Ok, I'm slow on these Chinese names! Ewe Noe Hoo, You Know Hoo, Yoo Gno Huu is all a variation of the same thing, right? They can't be real unless you're parents have a sense of humor. If they are, no offense. I like them.

I especially like the Chinese name that Chet gave to me. Lai Lo But. Sounds like "keep your butt lying low". Good advice, too! I think!

BorneoExpatWriter said...

Oh, so the truth is out, we're mat sallehs of the last resort! I feel very humble right about now, and that's before breakfast! I'll get over it by lunch. Still I feel honored being asked and I'll try to keep my butt even lower.

Chet said...

Oh, sorry, Robert, I didn't mean that!

Expats going to work in Hong Kong (and now China, too) have to Chinese-fy their names, and the way to do it is to take the first syllable of their surname and find the closest Chinese sound that's also a surname, and do the same for the given names, too. Since there's no "r" sound in Chinese, the closest to Ray is Lai. But we can also use the second syllable, in which case the Chinese for that is Mah (I think).

When I was growing up, there was a tendency among Chinese kids to take "Christian" names. A popular one was Michael, but if the boy's surname was Tan, then he would be laughed at, cuz phonetically Michael Tan sounded like egg seller (my-gay-dan).

Sorry again, Robert.

Anonymous said...

Lai Mah?? hehe. poor Robert!

actually it's not really true that there's no "r" sound in Chinese. the actual pronunciation for "people" is "ren." although the "r" isn't really rolled. but the Beijing accent has a lot of rolling "r"s.

Chet said...

Revising Robert's Chinese name:

Mah Lor But

and the "ro" should really be "lor".

BorneoExpatWriter said...

Chet, that was fine! Of course, Mah Lor But makes me think of "my sore butt" after sitting too long when I write. Actually that's a good sign! It means I'm there. They say bum glue is what all writers need. The more you keep your butt glued to the chair the more gets written! Of course, that may have been before internet, blogs, and Facebook. So if my butt gets sore for the wrong reasons, I deserve it! Unless, of course, someone kicks me in the...which I should do to myself now and then, to keep me focused on what needs done.

bibliobibuli said...

we are honoured being asked and we'll do the job well too. we're especially lucky that you said yes, robert.

Anonymous said...

just realised i forgot to sign off in the last anon comment.

You Know Who

Anonymous said...

Someone said something about SA which I feel is relevant to us as well -- the fact that a mountain is "just there" is as much a reason for your average South African to NOT climb it as it is for most of us to do the opposite.
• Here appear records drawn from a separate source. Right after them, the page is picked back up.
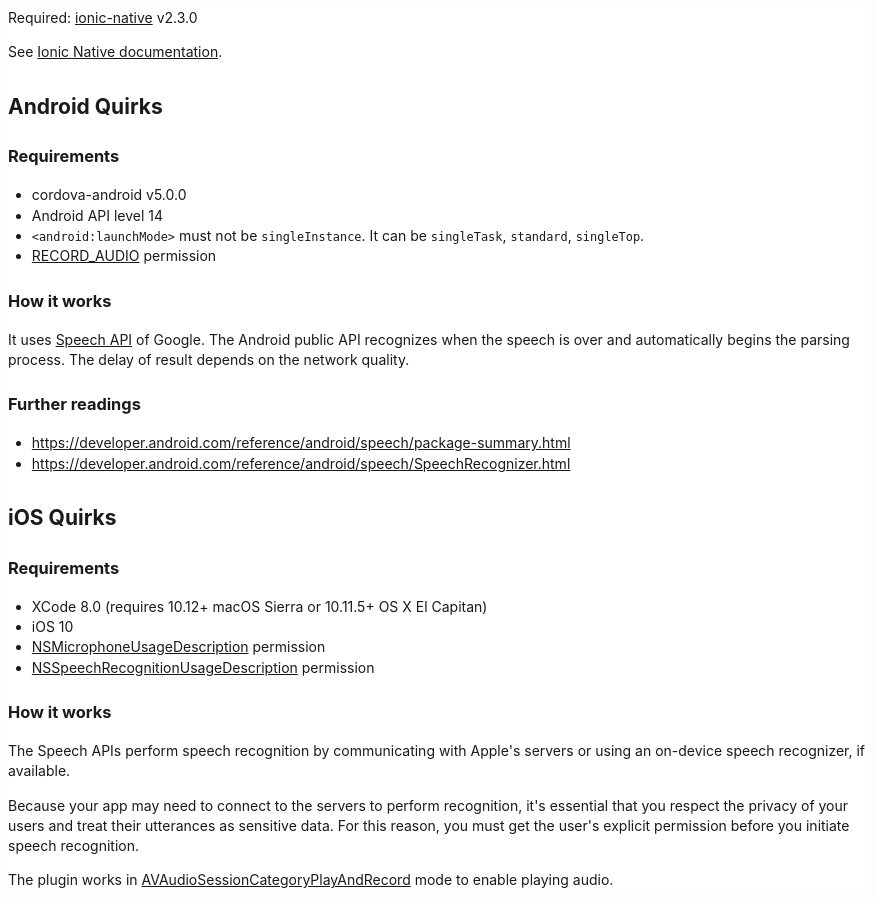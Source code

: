 Required: [ionic-native](https://www.npmjs.com/package/ionic-native) v2.3.0

See [Ionic Native documentation](https://ionicframework.com/docs/v2/native/speechrecognition/).


## Android Quirks

### Requirements

- cordova-android v5.0.0
- Android API level 14
- `<android:launchMode>` must not be `singleInstance`. It can be `singleTask`, `standard`, `singleTop`.
- [RECORD_AUDIO](https://developer.android.com/reference/android/Manifest.permission.html#RECORD_AUDIO) permission

### How it works

It uses [Speech API](https://cloud.google.com/speech/) of Google. The Android public API recognizes when the speech is over and automatically begins the parsing process. The delay of result depends on the network quality.

### Further readings

- https://developer.android.com/reference/android/speech/package-summary.html
- https://developer.android.com/reference/android/speech/SpeechRecognizer.html

## iOS Quirks

### Requirements

- XCode 8.0 (requires 10.12+ macOS Sierra or 10.11.5+ OS X El Capitan)
- iOS 10
- [NSMicrophoneUsageDescription](https://developer.apple.com/library/content/documentation/General/Reference/InfoPlistKeyReference/Articles/CocoaKeys.html#//apple_ref/doc/uid/TP40009251-SW25) permission
- [NSSpeechRecognitionUsageDescription](https://developer.apple.com/library/content/documentation/General/Reference/InfoPlistKeyReference/Articles/CocoaKeys.html#//apple_ref/doc/uid/TP40009251-SW52) permission

### How it works

The Speech APIs perform speech recognition by communicating with Apple's servers or using an on-device speech recognizer, if available.

Because your app may need to connect to the servers to perform recognition, it's essential that you respect the privacy of your users and treat their utterances as sensitive data. For this reason, you must get the user's explicit permission before you initiate speech recognition.

The plugin works in [AVAudioSessionCategoryPlayAndRecord](https://developer.apple.com/reference/avfoundation/avaudiosessioncategoryplayandrecord) mode to enable playing audio.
I guess that's why most of the judges have "western" names. Your average Malaysian would probably be like, "what? why?" :)
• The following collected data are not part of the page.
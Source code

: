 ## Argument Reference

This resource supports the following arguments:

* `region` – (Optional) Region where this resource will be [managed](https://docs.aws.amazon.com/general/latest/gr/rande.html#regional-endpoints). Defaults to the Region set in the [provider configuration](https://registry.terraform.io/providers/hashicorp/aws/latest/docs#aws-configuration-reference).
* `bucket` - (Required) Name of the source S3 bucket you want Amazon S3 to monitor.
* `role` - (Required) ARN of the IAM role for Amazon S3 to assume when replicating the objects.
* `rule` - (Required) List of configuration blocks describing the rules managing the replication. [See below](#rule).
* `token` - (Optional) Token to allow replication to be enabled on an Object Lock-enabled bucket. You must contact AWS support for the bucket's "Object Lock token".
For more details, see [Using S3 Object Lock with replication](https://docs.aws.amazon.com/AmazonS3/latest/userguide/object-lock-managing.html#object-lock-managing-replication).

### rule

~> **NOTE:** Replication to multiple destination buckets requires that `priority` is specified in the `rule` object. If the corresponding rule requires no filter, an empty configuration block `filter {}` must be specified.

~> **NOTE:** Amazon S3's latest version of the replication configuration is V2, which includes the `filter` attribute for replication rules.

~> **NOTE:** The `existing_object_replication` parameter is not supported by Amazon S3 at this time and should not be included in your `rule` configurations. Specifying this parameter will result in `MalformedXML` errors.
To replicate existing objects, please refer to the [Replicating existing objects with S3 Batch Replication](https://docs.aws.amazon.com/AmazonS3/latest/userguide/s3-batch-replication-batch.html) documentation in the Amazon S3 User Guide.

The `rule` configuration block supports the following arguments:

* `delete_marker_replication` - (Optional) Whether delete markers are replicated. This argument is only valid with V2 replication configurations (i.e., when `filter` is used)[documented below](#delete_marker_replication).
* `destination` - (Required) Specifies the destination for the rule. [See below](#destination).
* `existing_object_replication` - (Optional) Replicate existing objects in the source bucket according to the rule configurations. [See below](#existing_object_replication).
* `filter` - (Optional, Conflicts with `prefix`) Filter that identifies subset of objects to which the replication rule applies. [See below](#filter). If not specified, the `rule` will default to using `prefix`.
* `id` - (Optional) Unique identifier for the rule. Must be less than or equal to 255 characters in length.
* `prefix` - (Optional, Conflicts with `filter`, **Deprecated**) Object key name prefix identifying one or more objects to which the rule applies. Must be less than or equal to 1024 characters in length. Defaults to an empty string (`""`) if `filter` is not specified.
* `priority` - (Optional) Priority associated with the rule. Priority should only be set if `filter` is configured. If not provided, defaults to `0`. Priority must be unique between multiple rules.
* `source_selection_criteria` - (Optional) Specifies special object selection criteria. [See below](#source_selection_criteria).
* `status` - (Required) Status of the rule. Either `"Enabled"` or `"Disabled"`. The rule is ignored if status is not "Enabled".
(actually, you'd probably get this really blank look.)

Anonymous said...

To continue -

And yes, Bob, exactly. _That_ is what is missing from literature. It's gone from something someone writes to make a difference, to selling words for money. Most books are like that, maybe there are one or two that are REALLY good, out of the thousands and thousands that are published every year. Hook the reader, make him WANT to read the book, turn the page. Make him forget to eat. Pull him into your world and don't let him go until the book is finished. Remember "Arabian Nights"?